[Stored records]

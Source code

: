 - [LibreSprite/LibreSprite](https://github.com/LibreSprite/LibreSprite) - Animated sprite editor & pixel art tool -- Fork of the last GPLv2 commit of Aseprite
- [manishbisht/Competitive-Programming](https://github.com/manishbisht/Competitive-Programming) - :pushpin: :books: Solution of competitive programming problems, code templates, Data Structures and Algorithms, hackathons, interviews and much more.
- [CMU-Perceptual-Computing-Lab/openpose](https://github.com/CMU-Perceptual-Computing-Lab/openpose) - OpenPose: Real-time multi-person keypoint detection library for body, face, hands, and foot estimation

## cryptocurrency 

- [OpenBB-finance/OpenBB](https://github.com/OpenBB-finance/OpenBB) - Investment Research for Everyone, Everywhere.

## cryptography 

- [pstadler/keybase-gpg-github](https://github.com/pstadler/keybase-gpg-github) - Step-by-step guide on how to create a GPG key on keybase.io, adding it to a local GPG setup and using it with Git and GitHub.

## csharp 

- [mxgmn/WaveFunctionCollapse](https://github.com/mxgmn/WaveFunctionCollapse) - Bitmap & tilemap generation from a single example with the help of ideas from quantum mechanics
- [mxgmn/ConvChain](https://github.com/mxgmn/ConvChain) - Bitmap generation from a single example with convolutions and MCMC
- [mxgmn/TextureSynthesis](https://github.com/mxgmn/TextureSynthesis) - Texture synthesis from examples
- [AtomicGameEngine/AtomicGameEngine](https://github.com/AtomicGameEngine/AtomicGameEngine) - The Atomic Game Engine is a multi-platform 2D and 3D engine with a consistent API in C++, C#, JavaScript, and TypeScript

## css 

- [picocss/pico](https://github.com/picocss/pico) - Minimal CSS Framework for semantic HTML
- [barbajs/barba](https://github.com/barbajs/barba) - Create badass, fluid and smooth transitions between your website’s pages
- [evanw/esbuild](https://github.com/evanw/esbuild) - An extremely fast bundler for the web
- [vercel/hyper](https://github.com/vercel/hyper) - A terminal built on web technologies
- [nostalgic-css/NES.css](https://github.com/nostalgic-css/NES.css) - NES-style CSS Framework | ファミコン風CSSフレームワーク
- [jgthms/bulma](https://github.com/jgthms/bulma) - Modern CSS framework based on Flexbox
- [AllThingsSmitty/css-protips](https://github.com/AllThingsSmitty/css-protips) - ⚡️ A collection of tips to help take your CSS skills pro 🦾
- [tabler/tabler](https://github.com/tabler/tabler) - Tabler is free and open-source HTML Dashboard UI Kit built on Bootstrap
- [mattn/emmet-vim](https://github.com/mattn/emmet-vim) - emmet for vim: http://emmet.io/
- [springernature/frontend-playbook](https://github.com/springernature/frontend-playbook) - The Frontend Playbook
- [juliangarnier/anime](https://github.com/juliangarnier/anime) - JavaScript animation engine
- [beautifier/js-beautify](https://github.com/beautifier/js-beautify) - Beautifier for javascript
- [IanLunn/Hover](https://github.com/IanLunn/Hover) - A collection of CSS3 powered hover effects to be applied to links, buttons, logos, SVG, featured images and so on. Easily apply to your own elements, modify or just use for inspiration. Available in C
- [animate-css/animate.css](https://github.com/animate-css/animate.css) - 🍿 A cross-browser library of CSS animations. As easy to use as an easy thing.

*Work task*. Return exactly, and only, the lines above starting at the line that contains "JavaScript, and TypeScript" and ending at the line that contains "- [evanw/esbuild](https://github.com/evanw/esbuild) - An".

*Solution to this task*.
- [AtomicGameEngine/AtomicGameEngine](https://github.com/AtomicGameEngine/AtomicGameEngine) - The Atomic Game Engine is a multi-platform 2D and 3D engine with a consistent API in C++, C#, JavaScript, and TypeScript

## css 

- [picocss/pico](https://github.com/picocss/pico) - Minimal CSS Framework for semantic HTML
- [barbajs/barba](https://github.com/barbajs/barba) - Create badass, fluid and smooth transitions between your website’s pages
- [evanw/esbuild](https://github.com/evanw/esbuild) - An extremely fast bundler for the web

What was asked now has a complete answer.